Princeton University is located in Princeton, New Jersey. A member of the Ivy League, last year, Princeton’s acceptance rate was a mere 5.5 percent. Much like the other Ivy League applications, Princeton’s should tell you something about the school. It’s not easy and if you find it hard to finish, you probably shouldn’t be applying. Sorry. Much like Yale, Princeton was late to its own party and just posted recently their supplement online. So, now that we have the information, we are happy to share our thoughts with the world:
In addition to the essay you have written for the Common Application, please write an essay of about 500 words (no more than 650 words and no fewer than 250 words). Using one of the themes below as a starting point, write about a person, event, or experience that helped you define one of your values or in some way changed how you approach the world. Please do not repeat, in full or in part, the essay you wrote for the Common Application.
Tell us about a person who has influenced you in a significant way.
Off limits: mom, grandma, famous people.
This is, essentially, an additional Common App essay. Approach it as such. You should tell a story with a beginning, middle, and end. Think about what you’d like to show about yourself. It should be the second most important thing that’s not already in our application. Think about your soft skills and the small stuff that makes you, you.
Find a person who has influenced you. This should not be someone famous. This story should focus on something well thought-out in your own life. It should be a unique, beautiful, everyday moment.
“One of the great challenges of our time is that the disparities we face today have more complex causes and point less straightforwardly to solutions.” Omar Wasow, assistant professor of politics, Princeton University.
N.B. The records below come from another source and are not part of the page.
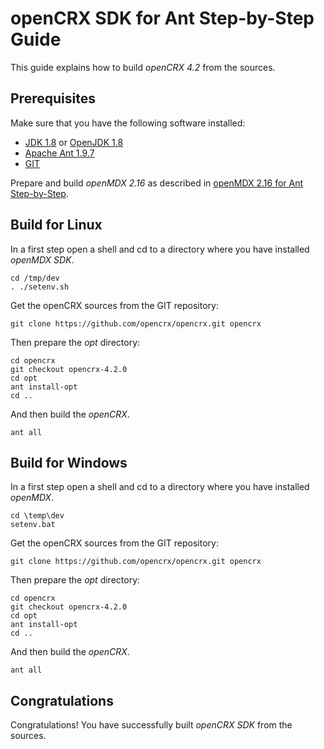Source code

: # openCRX SDK for Ant Step-by-Step Guide #

This guide explains how to build _openCRX 4.2_ from the sources.

## Prerequisites ##

Make sure that you have the following software installed:

* [JDK 1.8](http://www.oracle.com/technetwork/java/javase/downloads/) or [OpenJDK 1.8](https://jdk8.java.net/)
* [Apache Ant 1.9.7](http://ant.apache.org/bindownload.cgi)
* [GIT](http://git-scm.com/downloads)

Prepare and build _openMDX 2.16_ as described in [openMDX 2.16 for Ant Step-by-Step](https://sourceforge.net/p/openmdx/wiki/Sdk216.StepByStepAnt/).

## Build for Linux ##

In a first step open a shell and cd to a directory where you have installed _openMDX SDK_. 

```
cd /tmp/dev
. ./setenv.sh
```

Get the openCRX sources from the GIT repository:

```
git clone https://github.com/opencrx/opencrx.git opencrx
```

Then prepare the _opt_ directory:

```
cd opencrx
git checkout opencrx-4.2.0
cd opt
ant install-opt
cd ..
```

And then build the _openCRX_.

```
ant all
```

## Build for Windows ##

In a first step open a shell and cd to a directory where you have installed _openMDX_.

```
cd \temp\dev
setenv.bat
```

Get the openCRX sources from the GIT repository:

```
git clone https://github.com/opencrx/opencrx.git opencrx
```

Then prepare the _opt_ directory:

```
cd opencrx
git checkout opencrx-4.2.0
cd opt
ant install-opt
cd ..
```

And then build the _openCRX_.

```
ant all
```

## Congratulations ##
Congratulations! You have successfully built _openCRX SDK_ from the sources.

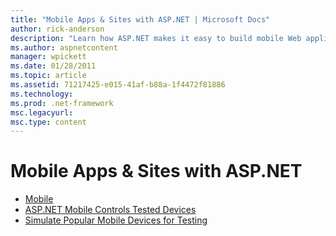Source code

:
 ```yaml
---
title: "Mobile Apps & Sites with ASP.NET | Microsoft Docs"
author: rick-anderson
description: "Learn how ASP.NET makes it easy to build mobile Web applications"
ms.author: aspnetcontent
manager: wpickett
ms.date: 01/28/2011
ms.topic: article
ms.assetid: 71217425-e015-41af-b88a-1f4472f81886
ms.technology: 
ms.prod: .net-framework
msc.legacyurl: 
msc.type: content
---
```

Mobile Apps & Sites with ASP.NET
====================
- [Mobile](overview.md)
- [ASP.NET Mobile Controls Tested Devices](tested-devices.md)
- [Simulate Popular Mobile Devices for Testing](device-simulators.md)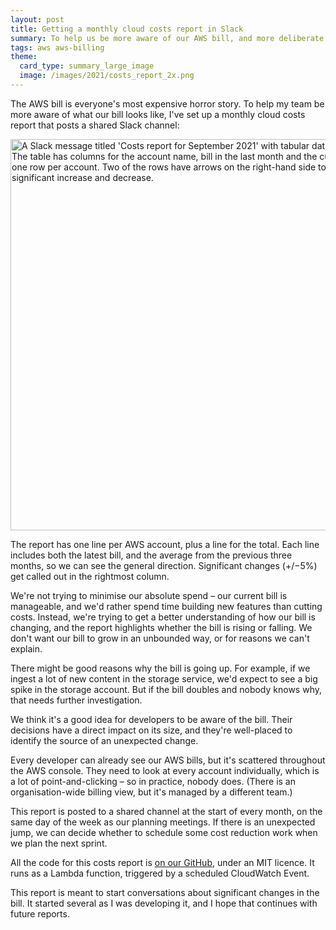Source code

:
 ```yaml
---
layout: post
title: Getting a monthly cloud costs report in Slack
summary: To help us be more aware of our AWS bill, and more deliberate in what we spend, we've set up a monthly report of all our cloud bills to Slack.
tags: aws aws-billing
theme:
  card_type: summary_large_image
  image: /images/2021/costs_report_2x.png
---
```


The AWS bill is everyone's most expensive horror story.
To help my team be more aware of what our bill looks like, I've set up a monthly cloud costs report that posts a shared Slack channel:

<img src="/images/2021/costs_report_2x.png" srcset="/images/2021/costs_report_2x.png 2x, /images/2021/costs_report_1x.png 1x" style="width: 626px;" alt="A Slack message titled 'Costs report for September 2021' with tabular data in a code block. The table has columns for the account name, bill in the last month and the current month, and one row per account. Two of the rows have arrows on the right-hand side to indicate a significant increase and decrease.">

The report has one line per AWS account, plus a line for the total.
Each line includes both the latest bill, and the average from the previous three months, so we can see the general direction.
Significant changes (+/&minus;5%) get called out in the rightmost column.

We're not trying to minimise our absolute spend – our current bill is manageable, and we'd rather spend time building new features than cutting costs.
Instead, we're trying to get a better understanding of how our bill is changing, and the report highlights whether the bill is rising or falling.
We don't want our bill to grow in an unbounded way, or for reasons we can't explain.

There might be good reasons why the bill is going up.
For example, if we ingest a lot of new content in the storage service, we'd expect to see a big spike in the storage account.
But if the bill doubles and nobody knows why, that needs further investigation.

We think it's a good idea for developers to be aware of the bill.
Their decisions have a direct impact on its size, and they're well-placed to identify the source of an unexpected change.

Every developer can already see our AWS bills, but it's scattered throughout the AWS console.
They need to look at every account individually, which is a lot of point-and-clicking – so in practice, nobody does.
(There is an organisation-wide billing view, but it's managed by a different team.)

This report is posted to a shared channel at the start of every month, on the same day of the week as our planning meetings.
If there is an unexpected jump, we can decide whether to schedule some cost reduction work when we plan the next sprint.

All the code for this costs report is [on our GitHub][github], under an MIT licence.
It runs as a Lambda function, triggered by a scheduled CloudWatch Event.

This report is meant to start conversations about significant changes in the bill.
It started several as I was developing it, and I hope that continues with future reports.

[github]: https://github.com/wellcomecollection/platform-infrastructure/tree/c41e6c32e6ddd5d3c6bcd834013e9399c2f3d18c/costs_report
This quote is taken from Professor Wasow’s January 2014 speech at the Martin Luther King Day celebration at Princeton University.
All of the school’s this year have a super on-topic, zeitgeisty question. Welcome to Princeton’s.
We honestly don’t know what 17-year-old would answer this. But if you must…the question is not asking you to solve a problem. It’s asking you to comment or share your opinion on the above statement. The best way in is to avoid big, sweeping, existential ideas and focus on smaller, specific lessons. Talk about a time in which this applied in your life. The best conclusion would be a non-conclusion that your story exemplifies.
But truly, we wouldn’t answer this one. We like question #1 the most.
“Culture is what presents us with the kinds of valuable things that can fill a life. And insofar as we can recognize the value in those things and make them part of our lives, our lives are meaningful.” Gideon Rosen, Stuart Professor of Philosophy and chair, Department of Philosophy, Princeton University.
This year, every school also has a diversity question and this is Princeton’s. If you believe that the person reading your application hasn’t been to your neighborhood and/or you believe you are truly distinct from someone who is from Princeton, New Jersey, then feel free to go for this question. You can build a whole world for a reader in 650 words. Remember, God is in the details.
Using a favorite quotation from an essay or book you have read in the last three years as a starting point, tell us about an event or experience that helped you define one of your values or changed how you approach the world. Please write the quotation, title and author at the beginning of your essay.
This one is most comparable to the kind of essay you are probably used to writing in high school. However, it has a lot of red flags. Your source material needs to be perfect in the most personal way possible. Your quote must also be perfect. We think #1 is way better, but if you must answer this one…
Show another part of your personality or your mind that hasn’t been represented elsewhere in your application. This essay must be beautiful. It can’t be a book report. Also, use humor.